A sermon preached December 31, 2017 at New Creation Church, Hagerstown, MD by the Rev. Justin Clemente
Lectionary readings: Galatians 3:23-4:3 & John 1:1-18
Introduction: A Double Birth
Well, we’ve been to the manger. We’ve heard the alleluias of God’s angels singing for joy as their King comes to earth. Our passages today help us to understand and meditate on the impact, the consequences, for us, of Christ’s birth. I’m talking specifically about the epistle and Gospel passages for the day. This year as I read and studied and meditated on these passages, for me a theme rose to the top very quickly – double birth.
Let’s do a quick overview – in both John and Galatians we have set forth the birth of the eternal Word of Father into history as God’s Son. In fact, I did a little analysis on our passages today, and there at least nine direct or indirect references to Jesus’ birth, his coming into the world, or his Sonship.

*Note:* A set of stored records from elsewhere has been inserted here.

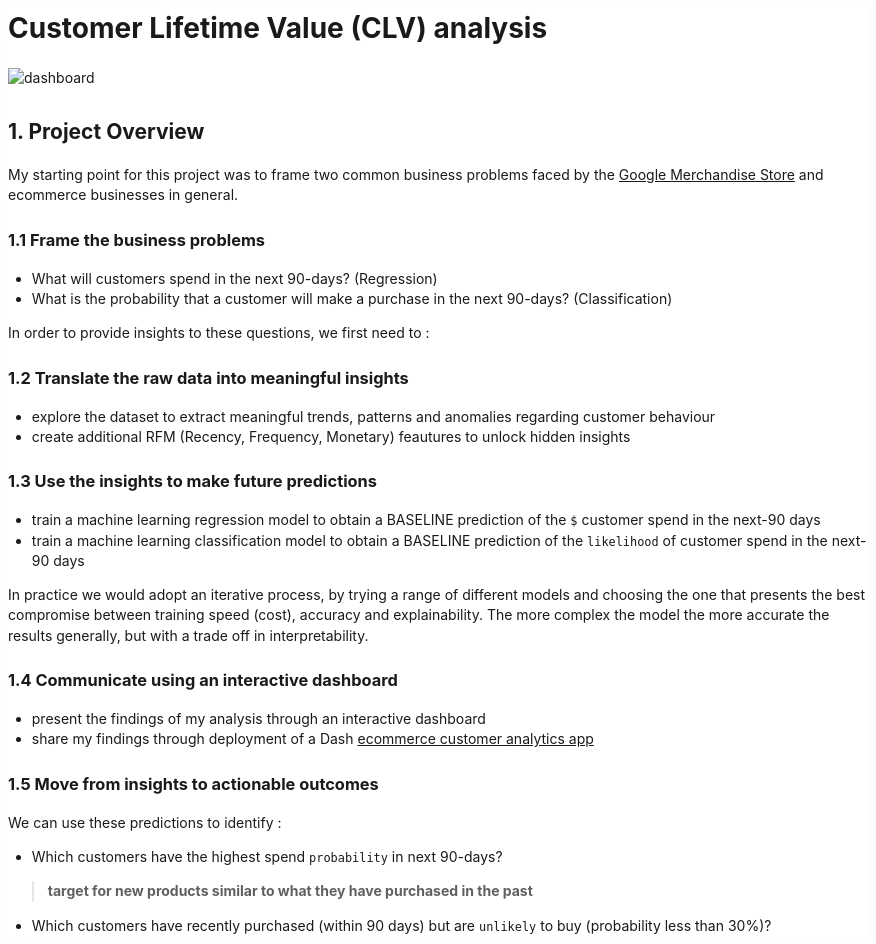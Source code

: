 # Customer Lifetime Value (CLV) analysis

![dashboard](https://github.com/Stephen137/google_merchandise_store/assets/97410145/99e27f12-eae8-453d-8c2a-fae0421c269b)


## 1. Project Overview

My starting point for this project was to frame two common business problems faced by the [Google Merchandise Store](https://shop.googlemerchandisestore.com/) and ecommerce businesses in general.

### 1.1 Frame the business problems

- What will customers spend in the next 90-days? (Regression)
- What is the probability that a customer will make a purchase in the next 90-days? (Classification)

In order to provide insights to these questions, we first need to :

### 1.2 Translate the raw data into meaningful insights

- explore the dataset to extract meaningful trends, patterns and anomalies regarding customer behaviour
- create additional RFM (Recency, Frequency, Monetary) feautures to unlock hidden insights 

### 1.3 Use the insights to make future predictions

- train a machine learning regression model to obtain a BASELINE prediction of the `$` customer spend in the next-90 days
- train a machine learning classification model to obtain a BASELINE prediction of the `likelihood` of customer spend in the next-90 days

In practice we would adopt an iterative process, by trying a range of different models and choosing the one that presents the best compromise between training speed (cost), accuracy and explainability. The more complex the model the more accurate the results generally, but with a trade off in interpretability.

### 1.4 Communicate using an interactive dashboard

- present the findings of my analysis through an interactive dashboard
- share my findings through deployment of a Dash [ecommerce customer analytics app](http://stephen137.pythonanywhere.com/)


### 1.5 Move from insights to actionable outcomes

We can use these predictions to identify :

- Which customers have the highest spend `probability` in next 90-days?

> **target for new products similar to what they have purchased in the past**


- Which customers have recently purchased (within 90 days) but are `unlikely` to buy (probability less than 30%)?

But there’s another birth here. At least Twelve times, these passages refer to the fact that through Christ we’re born of God, God’s offspring, or an heir of God. The passages speak to us not only of the magnitude of Jesus’ birth, but of the massive consequences wrought by his birth.
Let’s flesh that out together.
The Word’s Birth…
- Was a scandal then as it is now
John 1:14 “And the Word became flesh and dwelt among us, and we have seen his glory, glory as of the only Son from the Father, full of grace and truth.”
John is using categories of thought that would have been familiar to both Jews and Gentiles, but which flipped them on their head – neither the Jew nor the Gentile expected “the Word” to become flesh. In contrast, we believe that “He who Is, became.”
- Is absolutely distinctive of Christianity
“Christianity is singular among the world religions. .. Christian faith requires us to believe in love – love that is stable, eternal, unending, unchanging, undying, supernatural. Christian faith requires us to believe that eternal love is interpersonal – tri-personal and triune. [And yet] Christian faith requires us to believe that eternal love broke into history on Christmas Day.” – Scott Hahn
- Represents the apex of God’s plan of salvation
Galatians 4:4-5 “But when the fullness of time had come, God sent forth his Son, born of woman, born under the law, to redeem those who were under the law, so that we might receive adoption as sons.”
Galatians 4 tells us that Christ’s death (via his birth) brought about what nothing else could – salvation. It also tells us that it came about at the right time, so that message would flourish and bear fruit because of the Pax Romana.
Our Birth as Sons…
- Could only be accomplished by Jesus and can only be attained by faith
Galatians 3:23-25 “Now before faith came, we were held captive under the law, imprisoned until the coming faith would be revealed. 24 So then, the law was our guardian until Christ came, in order that we might be justified by faith. 25 But now that faith has come, we are no longer under a guardian.”
Here, Paul reminds the Galatians that the commandments of God could never redeem – they, like a strict governess, could only press upon us our need for Christ. We have here a great picture of the whole world locked up, waiting for the Word to born. As Paul Blackham says, “God ordained a tremendous period of waiting” before Christ both to point forward to him and show his necessity.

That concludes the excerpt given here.